**Work request:** Nothing is needed except the lines below that run from the one with "- 1/2 cup (3.5 ounces by weight) light" through the one with "Cool for about", repeated exactly.

##### Raw data

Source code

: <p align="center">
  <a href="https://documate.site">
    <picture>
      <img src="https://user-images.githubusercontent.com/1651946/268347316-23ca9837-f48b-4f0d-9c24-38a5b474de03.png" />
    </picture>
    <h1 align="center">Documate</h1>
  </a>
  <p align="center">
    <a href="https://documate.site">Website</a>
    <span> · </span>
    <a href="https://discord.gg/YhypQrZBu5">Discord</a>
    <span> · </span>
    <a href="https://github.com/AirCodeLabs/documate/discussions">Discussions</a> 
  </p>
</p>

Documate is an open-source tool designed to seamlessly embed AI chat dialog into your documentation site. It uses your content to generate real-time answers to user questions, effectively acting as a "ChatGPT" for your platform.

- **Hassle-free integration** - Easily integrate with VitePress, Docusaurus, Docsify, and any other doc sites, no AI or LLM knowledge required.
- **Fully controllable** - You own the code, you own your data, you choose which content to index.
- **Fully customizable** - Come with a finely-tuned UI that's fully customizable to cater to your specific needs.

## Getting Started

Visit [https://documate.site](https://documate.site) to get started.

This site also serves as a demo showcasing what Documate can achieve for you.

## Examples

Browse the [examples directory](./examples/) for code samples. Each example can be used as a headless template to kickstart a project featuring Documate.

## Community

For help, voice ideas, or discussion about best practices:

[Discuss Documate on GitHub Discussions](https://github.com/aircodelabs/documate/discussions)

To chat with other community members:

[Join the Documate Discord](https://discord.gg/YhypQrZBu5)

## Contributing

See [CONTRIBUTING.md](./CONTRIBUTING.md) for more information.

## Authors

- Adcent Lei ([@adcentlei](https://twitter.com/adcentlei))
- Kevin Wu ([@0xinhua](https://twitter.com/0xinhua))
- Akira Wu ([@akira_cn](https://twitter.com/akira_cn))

##########
##### Raw data

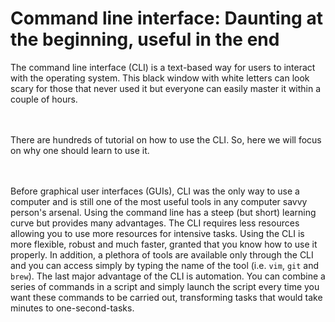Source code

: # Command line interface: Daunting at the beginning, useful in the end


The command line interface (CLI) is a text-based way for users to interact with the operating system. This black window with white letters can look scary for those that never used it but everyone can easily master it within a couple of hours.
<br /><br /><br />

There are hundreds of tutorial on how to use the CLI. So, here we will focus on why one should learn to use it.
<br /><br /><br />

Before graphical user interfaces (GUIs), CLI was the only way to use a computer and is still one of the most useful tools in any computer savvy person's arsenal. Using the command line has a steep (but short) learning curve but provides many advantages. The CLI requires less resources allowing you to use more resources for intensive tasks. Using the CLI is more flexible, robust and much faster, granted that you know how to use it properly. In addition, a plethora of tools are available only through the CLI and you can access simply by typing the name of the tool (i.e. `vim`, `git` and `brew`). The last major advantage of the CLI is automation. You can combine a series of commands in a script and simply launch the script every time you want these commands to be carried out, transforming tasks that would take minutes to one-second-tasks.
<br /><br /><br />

##########
##### Raw data

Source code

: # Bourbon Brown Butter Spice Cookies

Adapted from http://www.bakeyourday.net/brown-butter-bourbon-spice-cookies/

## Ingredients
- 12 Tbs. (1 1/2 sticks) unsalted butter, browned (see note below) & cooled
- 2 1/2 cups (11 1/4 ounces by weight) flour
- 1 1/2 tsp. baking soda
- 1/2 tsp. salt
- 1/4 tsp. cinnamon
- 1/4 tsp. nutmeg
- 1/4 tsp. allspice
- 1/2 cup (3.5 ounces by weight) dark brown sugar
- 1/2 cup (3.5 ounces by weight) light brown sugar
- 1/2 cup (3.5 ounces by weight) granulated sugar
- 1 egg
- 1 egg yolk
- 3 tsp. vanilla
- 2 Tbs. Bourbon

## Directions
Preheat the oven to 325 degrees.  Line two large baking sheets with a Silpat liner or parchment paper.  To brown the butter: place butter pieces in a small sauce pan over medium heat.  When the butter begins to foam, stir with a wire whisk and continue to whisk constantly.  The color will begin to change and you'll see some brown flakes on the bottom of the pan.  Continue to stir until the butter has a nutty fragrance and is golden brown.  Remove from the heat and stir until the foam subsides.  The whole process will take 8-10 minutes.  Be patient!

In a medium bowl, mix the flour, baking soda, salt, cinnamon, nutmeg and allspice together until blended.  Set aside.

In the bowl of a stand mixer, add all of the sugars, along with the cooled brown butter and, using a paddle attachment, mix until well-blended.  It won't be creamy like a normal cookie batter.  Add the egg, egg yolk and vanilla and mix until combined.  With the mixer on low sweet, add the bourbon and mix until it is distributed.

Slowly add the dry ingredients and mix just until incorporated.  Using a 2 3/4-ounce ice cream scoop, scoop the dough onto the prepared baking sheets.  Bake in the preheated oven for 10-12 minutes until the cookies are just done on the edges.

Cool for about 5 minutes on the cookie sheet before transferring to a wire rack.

##########

**Task answer:**
- 1/2 cup (3.5 ounces by weight) light brown sugar
- 1/2 cup (3.5 ounces by weight) granulated sugar
- 1 egg
- 1 egg yolk
- 3 tsp. vanilla
- 2 Tbs. Bourbon

## Directions
Preheat the oven to 325 degrees.  Line two large baking sheets with a Silpat liner or parchment paper.  To brown the butter: place butter pieces in a small sauce pan over medium heat.  When the butter begins to foam, stir with a wire whisk and continue to whisk constantly.  The color will begin to change and you'll see some brown flakes on the bottom of the pan.  Continue to stir until the butter has a nutty fragrance and is golden brown.  Remove from the heat and stir until the foam subsides.  The whole process will take 8-10 minutes.  Be patient!

In a medium bowl, mix the flour, baking soda, salt, cinnamon, nutmeg and allspice together until blended.  Set aside.

In the bowl of a stand mixer, add all of the sugars, along with the cooled brown butter and, using a paddle attachment, mix until well-blended.  It won't be creamy like a normal cookie batter.  Add the egg, egg yolk and vanilla and mix until combined.  With the mixer on low sweet, add the bourbon and mix until it is distributed.

Slowly add the dry ingredients and mix just until incorporated.  Using a 2 3/4-ounce ice cream scoop, scoop the dough onto the prepared baking sheets.  Bake in the preheated oven for 10-12 minutes until the cookies are just done on the edges.

Cool for about 5 minutes on the cookie sheet before transferring to a wire rack.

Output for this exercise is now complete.